Adding bleed is the last step in your design. Remember, MCH removes these bleed areas in each transform.
Using map #4 making the bleed is not as easy as it first seems. In image #6 you can see the white edges and the parts of the map/template not used. The parts of the top that are on the edge of Chip template parts need to be extended to cover the white edges. However, the skin near the shoulders needs to remain clear.
One can either paint those in or use the Solidify filter. If painting, I place a layer under my top’s texture then select my texture and expand the selection by at least 4 pixels. That makes the bleed area. Then I have several ways to proceed. I can reselect the top in subtract mode to remove the main part of texture or modify the section into a 4 pixel border. The border thing doesn’t work as well in PS. However you do it, you want to end up with at least a 4 pixel border. Then paint it in with an appropriate color.
Patterns present a problem of needing to change colors as you paint in the bleed area. Solidify solves that problem by doing it for you. Select your texture and modify the selection by expanding it at least 4 pixels. Now we have the bleed area. But we also have some of the skin area that is inside the template pattern, not just the edges. We DO need to exclude the main texture as Solidify will modify it if there are transparent areas.
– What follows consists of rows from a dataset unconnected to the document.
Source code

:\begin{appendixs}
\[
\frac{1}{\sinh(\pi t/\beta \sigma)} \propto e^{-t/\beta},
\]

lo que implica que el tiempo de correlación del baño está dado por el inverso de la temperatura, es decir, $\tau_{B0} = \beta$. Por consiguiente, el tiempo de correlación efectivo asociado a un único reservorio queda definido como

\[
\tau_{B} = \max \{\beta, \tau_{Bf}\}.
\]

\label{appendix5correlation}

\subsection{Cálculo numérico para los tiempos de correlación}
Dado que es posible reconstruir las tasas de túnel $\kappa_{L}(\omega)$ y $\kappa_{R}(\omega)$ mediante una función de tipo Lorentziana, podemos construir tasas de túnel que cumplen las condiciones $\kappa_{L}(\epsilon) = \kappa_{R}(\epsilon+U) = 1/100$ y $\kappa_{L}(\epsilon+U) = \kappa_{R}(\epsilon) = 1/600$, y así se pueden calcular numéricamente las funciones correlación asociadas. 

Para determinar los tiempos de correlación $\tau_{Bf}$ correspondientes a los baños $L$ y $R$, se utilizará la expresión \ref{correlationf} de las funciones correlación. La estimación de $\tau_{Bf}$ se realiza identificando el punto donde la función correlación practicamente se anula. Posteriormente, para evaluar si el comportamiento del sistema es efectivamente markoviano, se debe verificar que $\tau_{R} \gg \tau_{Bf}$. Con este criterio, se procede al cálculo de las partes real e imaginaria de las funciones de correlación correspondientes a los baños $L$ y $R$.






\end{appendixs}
Clean up the selection so we add bleed in just the appropriate areas.
For cleaning up the selections I started making a copy of the pattern with a solid opaque texture. I can then use it for a subtraction-select that allows me to protect my main texture.
Once you have your selection correct, run the Filter -> Flaming Pear -> Solidify B. It will color in the bleed for you.
Halos seem to be inherent in TGA images used in SL. I think it has to do with how images are compressed for use in SL. It certainly is not part of what one typically sees in TGA files used in other applications. There are loads of posts and tutorials on removing halos from TGA files for use in SL.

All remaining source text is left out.